Précisons ici que les deux hmongs avec qui Walt finit par se lier d’amitié ne sont pas des acteur·trice·s professionnel·le·s. L’évolution et l’apprentissage que proposent le film ne se cantonnent ainsi pas aux personnages, mais aussi à celles et ceux qui les incarnent. On pourrait croire, de prime abord, que le film raconte le parcours initiatique du jeune Thao, un peu perdu, moqué par les jeunes de son âge et victime d’insultes homophobes, tout cela parce qu’il est timide et s’intéresse plus aux livres qu’au reste… Bref, sa première véritable rencontre avec Walt a lieu autour de la Ford Gran Torino de collection qui donne son titre au film et fait l’objet de toutes les convoitises. Son cousin, chef de gang, lui demande de la voler, en guise de rite initiatique pour le rejoindre. Bien sûr, cela échoue, et Thao finira par rejoindre Walt avec qui il apprendra les bases du bricolage et à qui il rendra de nombreux services, avant d’être engagé dans une entreprise de construction pour payer ses futures études.

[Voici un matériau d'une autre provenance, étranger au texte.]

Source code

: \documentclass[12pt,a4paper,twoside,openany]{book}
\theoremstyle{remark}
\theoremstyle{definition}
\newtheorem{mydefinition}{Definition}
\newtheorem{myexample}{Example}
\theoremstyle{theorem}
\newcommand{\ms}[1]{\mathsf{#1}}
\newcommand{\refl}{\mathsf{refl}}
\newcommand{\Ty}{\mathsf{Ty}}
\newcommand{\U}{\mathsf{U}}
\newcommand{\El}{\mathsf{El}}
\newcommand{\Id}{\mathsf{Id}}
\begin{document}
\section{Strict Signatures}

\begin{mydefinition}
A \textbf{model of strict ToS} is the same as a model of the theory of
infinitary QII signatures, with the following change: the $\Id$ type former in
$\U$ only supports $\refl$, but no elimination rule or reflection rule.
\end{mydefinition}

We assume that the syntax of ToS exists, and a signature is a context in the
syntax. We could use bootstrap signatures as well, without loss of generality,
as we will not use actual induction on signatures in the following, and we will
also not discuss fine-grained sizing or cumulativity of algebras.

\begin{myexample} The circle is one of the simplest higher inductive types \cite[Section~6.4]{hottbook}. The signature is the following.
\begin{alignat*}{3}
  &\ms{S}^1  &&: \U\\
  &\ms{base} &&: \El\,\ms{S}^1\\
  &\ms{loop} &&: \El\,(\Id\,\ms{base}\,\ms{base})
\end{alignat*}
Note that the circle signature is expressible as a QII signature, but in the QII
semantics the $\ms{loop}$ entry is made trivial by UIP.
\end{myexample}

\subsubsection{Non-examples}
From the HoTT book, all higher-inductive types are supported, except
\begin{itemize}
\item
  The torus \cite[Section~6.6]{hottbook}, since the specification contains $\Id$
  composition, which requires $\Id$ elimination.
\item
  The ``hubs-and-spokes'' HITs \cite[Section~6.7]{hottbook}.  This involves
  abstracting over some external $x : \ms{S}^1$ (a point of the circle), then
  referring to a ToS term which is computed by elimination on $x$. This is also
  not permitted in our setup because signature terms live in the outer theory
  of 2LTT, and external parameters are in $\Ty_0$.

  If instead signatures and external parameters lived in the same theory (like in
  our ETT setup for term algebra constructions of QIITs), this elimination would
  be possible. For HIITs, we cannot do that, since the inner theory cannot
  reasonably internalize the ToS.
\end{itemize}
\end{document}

Pour autant, ce n’est pas tant son évolution qui nous intéresse, mais bien celle de Walt.

Durant tout le film, ce vieux raciste apprendra à connaître ses voisins hmong, leur culture, et finira par abandonner ses préjugés envers eux. On ne tombe toutefois pas dans le pathos, avec une histoire bien ancrée dans la réalité américaine, celle des vétérans de Guerre. À travers ses discussions avec Sue et Thao, on comprend mieux son aversion pour les étrangers. Et si l’on ne cautionne évidemment pas ses remarques d’une violence inouïe, on ne peut qu’éprouver une certaine empathie pour cet homme qui s’assagit petit à petit, jusqu’à son sacrifice final, qu’on vous laisse le soin de découvrir par vous-mêmes. Ce qu’on retient, ce sont les nombreuses facettes de l’être humain montrées par le personnage interprété par Clint Eastwood, de retour devant la caméra après quatre ans d’absence et Million Dollar Baby. Il parvient ainsi à montrer les aspects les plus sombres de l’âme humaine, mais aussi les faux-semblants et la capacité d’ouverture d’esprit, même chez un homme qu’on pensait irrécupérable…

Une esthétique sombre

Gran Torino est un film qui oscille entre les moments sombres et les instants de liesse. Ces contrastes se retrouvent bien dans les couleurs employées. Lorsque le gang de Spider est présent, par exemple, tout paraît terne à l’écran, comme si toute joie de vivre avait quitté les personnages, à commencer par Thao. Au contraire, lorsque Walt évoque sa Gran Torino, découvre les banquets hmong ou transmet son savoir au jeune Thao, tout paraît plus brillant, plus coloré. Les sources de joie sont nombreuses. Pourtant, tout se terminera avec une des nombreuses scènes nocturnes que propose ce film, dans la nuit la plus noire qui soit. Car Gran Torino finit mal, très mal. Sans forcément beaucoup de mots pour expliquer l’issue du film, à l’image de ce que font les hmong. Car c’est dans la tradition de ce peuple de ne pas évoquer les problèmes. Gran Torino nous en apprend ainsi beaucoup, l’air de rien, sur cette communauté issue des montagnes d’Asie du Sud. Et comme pour rendre hommage à leur façon d’être, les enjeux les plus importants passent plus par les gestes, l’image et les non-dits que par la parole. Et de rendre ce film d’autant plus bouleversant.

Fabien Imhof

Référence : Gran Torino, de Clint Eastwood avec Clint Eastwood, Ahney Her, Bee Vang, États-Unis, 2008.

Photos : ©DR

[1] Terme désignant un groupe ethnique des montagnes d’Asie du Sud.

Fabien Imhof

Titulaire d'un master en lettres, il est l'un des co-fondateurs de La Pépinière. Responsable des partenariats avec les théâtres, il vous fera voyager à travers les pièces et mises en scène des théâtres de la région.